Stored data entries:
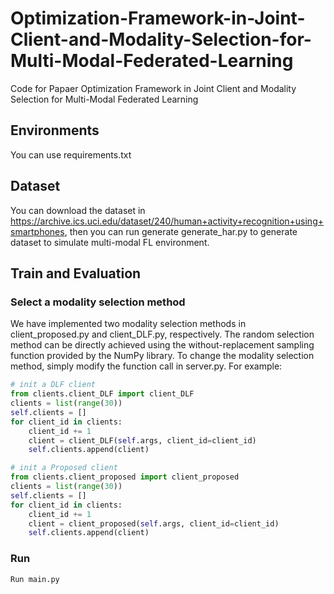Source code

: # Optimization-Framework-in-Joint-Client-and-Modality-Selection-for-Multi-Modal-Federated-Learning
Code for Papaer Optimization Framework in Joint Client and Modality Selection for Multi-Modal Federated Learning

## Environments
You can use requirements.txt

## Dataset
You can download the dataset in https://archive.ics.uci.edu/dataset/240/human+activity+recognition+using+smartphones, then you can run generate generate_har.py to generate dataset to simulate multi-modal FL environment.

## Train and Evaluation

### Select a modality selection method
We have implemented two modality selection methods in client_proposed.py and client_DLF.py, respectively. The random selection method can be directly achieved using the without-replacement sampling function provided by the NumPy library. To change the modality selection method, simply modify the function call in server.py. For example:

```python
# init a DLF client
from clients.client_DLF import client_DLF
clients = list(range(30))
self.clients = []
for client_id in clients:
    client_id += 1
    client = client_DLF(self.args, client_id=client_id)
    self.clients.append(client)
```

```python
# init a Proposed client
from clients.client_proposed import client_proposed
clients = list(range(30))
self.clients = []
for client_id in clients:
    client_id += 1
    client = client_proposed(self.args, client_id=client_id)
    self.clients.append(client)
```

### Run
```python
Run main.py
```
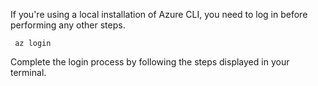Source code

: If you're using a local installation of Azure CLI, you need to log in before performing any other steps.

 ```
  az login
 ```


Complete the login process by following the steps displayed in your terminal. 

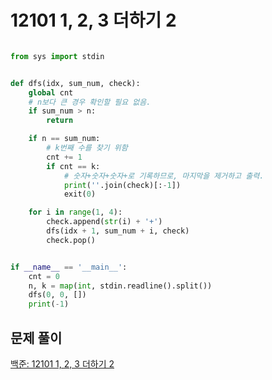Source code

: # 12101 1, 2, 3 더하기 2

```python

from sys import stdin


def dfs(idx, sum_num, check):
    global cnt
    # n보다 큰 경우 확인할 필요 없음.
    if sum_num > n:
        return

    if n == sum_num:
        # k번째 수를 찾기 위함
        cnt += 1
        if cnt == k:
            # 숫자+숫자+숫자+로 기록하므로, 마지막을 제거하고 출력.
            print(''.join(check)[:-1])
            exit(0)

    for i in range(1, 4):
        check.append(str(i) + '+')
        dfs(idx + 1, sum_num + i, check)
        check.pop()


if __name__ == '__main__':
    cnt = 0
    n, k = map(int, stdin.readline().split())
    dfs(0, 0, [])
    print(-1)
```



## 문제 풀이

[백준: 12101 1, 2, 3 더하기 2](https://dirmathfl.tistory.com/258)


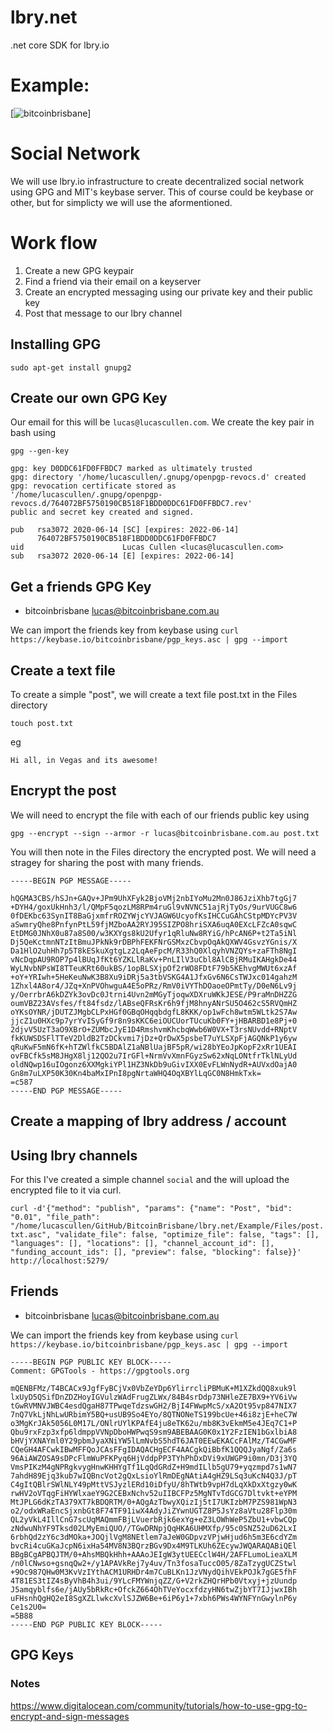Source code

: # lbry.net
.net core SDK for lbry.io

# Example:

[![bitcoinbrisbane](https://circleci.com/gh/bitcoinbrisbane/lbry.net.svg?style=svg)]


# Social Network

We will use lbry.io infrastructure to create decentralized social network using GPG and MIT's keybase server.  This of course could be keybase or other, but for simplicty we will use the aformentioned.

# Work flow

1. Create a new GPG keypair
2. Find a friend via their email on a keyserver
3. Create an encrypted messaging using our private key and their public key
4. Post that message to our lbry channel

## Installing GPG

`sudo apt-get install gnupg2`

## Create our own GPG Key

Our email for this will be `lucas@lucascullen.com`.  We create the key pair in bash using

`gpg --gen-key`

```
gpg: key D0DDC61FD0FFBDC7 marked as ultimately trusted
gpg: directory '/home/lucascullen/.gnupg/openpgp-revocs.d' created
gpg: revocation certificate stored as '/home/lucascullen/.gnupg/openpgp-revocs.d/764072BF5750190CB518F1BDD0DDC61FD0FFBDC7.rev'
public and secret key created and signed.

pub   rsa3072 2020-06-14 [SC] [expires: 2022-06-14]
      764072BF5750190CB518F1BDD0DDC61FD0FFBDC7
uid                      Lucas Cullen <lucas@lucascullen.com>
sub   rsa3072 2020-06-14 [E] [expires: 2022-06-14]
```

## Get a friends GPG Key

* bitcoinbrisbane lucas@bitcoinbrisbane.com.au

We can import the friends key from keybase using `curl https://keybase.io/bitcoinbrisbane/pgp_keys.asc | gpg --import`


## Create a text file

To create a simple "post", we will create a text file post.txt in the Files directory

`touch post.txt`

eg
```text
Hi all, in Vegas and its awesome!
```

## Encrypt the post

We will need to encrypt the file with each of our friends public key using

```gpg --encrypt --sign --armor -r lucas@bitcoinbrisbane.com.au post.txt```

You will then note in the Files directory the encrypted post.  We will need a stragey for sharing the post with many friends.

```text
-----BEGIN PGP MESSAGE-----

hQGMA3CBS/hSJn+GAQv+JPm9UhXFyk2BjoVMj2nbIYoMu2Mn0J86JziXhb7tgGj7
+DYH4/goxUkHnh3/l/QMpF5qozLM8RPm4ruGl9vNVNC51ajRjTyOs/9urVUGC8w6
0fDEKbc63SynIT8BaGjxmfrROZYWjcYVJAGW6UcyofKsIHCCuGAhCStpMDYcPV3V
aSwmryQhe8PnfynPtL59fjMZboAA2RYJ95SIZPO8hriSXA6uqA0EXcLFZcA0sqwC
EtDMG0JNhX0u87a8S00/w3KXYgs8kU2Ufyr1qRluNw8RYiG/hPcAN6P+t2Ta5iNl
Dj5QeKctmnNTzItBmuJPkNk9rDBPhFEKFNrGSMxzCbvpOqAkQXWV4GsvzYGnis/X
Da1HlO2uhHh7p5T8kESkuXgtgLz2LqAeFpcM/R33hQ0XlqyhVNZQYs+zaFTh8NgI
vNcDqpAU9ROP7p4lBUqJfKt6YZKLlRaKv+PnLIlV3uCbl8AlCBjRMuIKAHgkDe44
WyLNvbNPsWI8TTeuKRt60ukBS/1opBLSXjpOf2rWO8FDtF79b5KEhvgMWUt6xzAf
+oY+YRIwh+5HeKeuNwK3B8Xu9iDRj5a3tbVSKG4A1JfxGv6N6CsTWJxc014gahzM
1Zhxl4A8or4/JZq+XnPVOhwguA4E5oPRz/RmV0iVYThDOaoeOPmtTy/D0eN6Lv9j
y/OerrbrA6kDZYk3ovDc0Jtrni4Uvn2mMGyTjoqwXDXruWKkJESE/P9raMnDHZZG
oumVBZ23AVsfes/ft84fsdz/lABseQFRsKr6h9fjM8hnyANrSU5O462cS5RVQmHZ
oYKsOYNR/jDUTZJMgbCLPxHGf0GBqOHqqbdgfL8KKK/op1wFch8wtm5WLtk2S7Aw
jjcZ1u0HXc9p7yrYvISyGf9r8n9sKKC6eiOUCUorTUcuKb0FY+jHBARBD1e8Pj+0
2djvV5UzT3aO9XBrO+ZUMbcJyE1D4RmshvmKhcbqWwb6W0VX+T3rsNUvdd+RNptV
fkKUWSDSFlTTeV2DldB2TzDCkvmi7jDz+QrDwX5psbeT7uYLSXpFjAGQNkP1y6yw
qRuKwF5mN6fK+hTZWlfkC5BDAlZ1aNBlUajBF5pR/wi28bYEoJpKopF2xRr1UEAI
ovFBCfk5sM8JHgX8lj12QO2u7IrGFl+NrmVvXmnFGyzSw62xNqLONtfrTklNLyUd
oldNQwp16uIOgonz6XXMgkiYPl1HZ3NkDb9uGivIXX0EvFLWnNydR+AUVxdOajA0
Gn8m7uLXP50K30Kn4baMxIPnI8pgNrtaWHQ4OqXBYlLqGC0N8HmkTxk=
=c587
-----END PGP MESSAGE-----
```

## Create a mapping of lbry address / account

## Using lbry channels

For this I've created a simple channel `social` and the will upload the encrypted file to it via curl.

```curl -d'{"method": "publish", "params": {"name": "Post", "bid": "0.01", "file_path": "/home/lucascullen/GitHub/BitcoinBrisbane/lbry.net/Example/Files/post.txt.asc", "validate_file": false, "optimize_file": false, "tags": [], "languages": [], "locations": [], "channel_account_id": [], "funding_account_ids": [], "preview": false, "blocking": false}}' http://localhost:5279/```

## Friends

* bitcoinbrisbane lucas@bitcoinbrisbane.com.au

We can import the friends key from keybase using `curl https://keybase.io/bitcoinbrisbane/pgp_keys.asc | gpg --import`

```
-----BEGIN PGP PUBLIC KEY BLOCK-----
Comment: GPGTools - https://gpgtools.org

mQENBFMz/T4BCACx9JgfFyBCjVx0VbZeYDp6YlirrcliPBMuK+M1XZkdQQ8xuk9l
lxUyD5QSifDnZDZHoyIGVulzWAdFrugZLWx/84B4srDdp73NHleZE7BX9+YV6iVw
tGwRVMNVJWBC4esdQgaH87TPwqeTdzswGH2/BjI4FWwpMcS/xA2Ot95vp847NIX7
7nQ7VkLjNhLwURbimY5BQ+usUB9So4EYo/8QTNONeTS199bcUe+46i8zjE+heC7W
o3MgKrJAk5056L0M17L/ONlrUYlKPAfE4ju8eTK62u/mb8K3vEkmM5e4JEq7C1+P
Qbu9rxFzp3xfp6ldmppVVNpDboHWPwqS9sm9ABEBAAG0K0x1Y2FzIEN1bGxlbiA8
bHVjYXNAYml0Y29pbmJyaXNiYW5lLmNvbS5hdT6JAT0EEwEKACcFAlMz/T4CGwMF
CQeGH4AFCwkIBwMFFQoJCAsFFgIDAQACHgECF4AACgkQiBbfK1QQQJyaNgf/Za6s
96AiAWZOSA9sDPcFlmWuPFKPyq6HjVddpPP3TYhPhDxDVi9xUWGP9i0mn/D3j3YQ
VmsPIKzM4gNPRgkvygHnwKHHYgTf1LqQdGRdZ+H9mdILlb5gU79+yqzmpd7s1wN7
7ahdH89Ejq3kub7wIQBncVot2gQxLsioYlRmDEgNAtiA4gHZ9LSq3uKcN4Q3J/pT
C4gItQBlrSWlNLY49pMttVSJyzlERd10iDfyU/8hTWtb9vpH7dLqXkDxXtgzy0wK
rwHV2oVTqgFiHYWlxaeY9G2CEBxNchv52uIIBCFPz5MgNTvTdGCG7Dltvkt+eYPM
MtJPLG6dKzTA379XT7kBDQRTM/0+AQgAzTbwyXQizIj5tI7UKIzbM7PZS981WpN3
o2/odxWRaEncSjxnbGt8F74TF91iwX4AdyJiZYwnUGTZ8P5JsYz8aVtu28Flp30m
QL2yVkL4IllCnG7scUqMAQmmFBjLVuerbRjk6exYg+eZ3LOWhWeP5ZbU1+vbwCQp
zNdwuNhYF9Tksd02LMyEmiQUO//TGwDRNpjQqHKA6UHMXfp/95c0SNZ52uD62LxI
6rbhQd2zY6c3dMOka+JOQjlVgM8NEtlem7aJeW0GDpvzVPjwHjud6h5m3E6cdYZm
bvcRi4cuGKaJcpN6ixHa54MV8N3BQrzBGv9Dx4M9TLKUh6ZEcywJWQARAQABiQEl
BBgBCgAPBQJTM/0+AhsMBQkHhh+AAAoJEIgW3ytUEECclW4H/2AFFLumoLieaXLM
/n0lCNwso+gsnqQw2+/y1APAVkRej7y4uv/Tn3fosaTuccO05/8ZaTzygUCZStwl
+9Oc987QHw0M3KvVzIYthACM1URHDr4m7CuBLKn1JzVNydQihVEkPOJk7gGE5fhF
4T81ES3tIZ4sByVhB4h3ui/9YLcFMYWnjqZZ/G+V2rkZHQrHPb0Vtxyj+jzUundp
J5amqyblfs6e/jAUy5bRkRc+OfckZ664OhTVeYocxfdzyHN6twZjbYT7IJjwxIBh
uFHsnhQgHQ2eI8SgXZLlwkcXvlSJZW6Be+6iP6y1+7xbh6PWs4WYNFYnGwylnP6y
Ce1s2U0=
=5B88
-----END PGP PUBLIC KEY BLOCK-----
```

## GPG Keys





### Notes
https://www.digitalocean.com/community/tutorials/how-to-use-gpg-to-encrypt-and-sign-messages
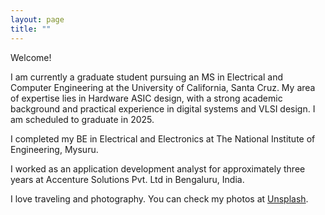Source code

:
 ```yaml
---
layout: page
title: ""
---
```


Welcome!

I am currently a graduate student pursuing an MS in Electrical and Computer Engineering at the University of California, Santa Cruz. My area of expertise lies in Hardware ASIC design, with a strong academic background and practical experience in digital systems and VLSI design. I am scheduled to graduate in 2025.

I completed my BE in Electrical and Electronics at The National Institute of Engineering, Mysuru.

I worked as an application development analyst for approximately three years at Accenture Solutions Pvt. Ltd in Bengaluru, India.

I love traveling and photography. You can check my photos at <a href="https://unsplash.com/@itssneha" target="_blank" rel="noopener noreferrer">Unsplash</a>.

:: ACTIVITY ::
Check every line above for the string "Federated" and state how many have it, with no other words.

:: RESULT OF THIS EXERCISE ::
2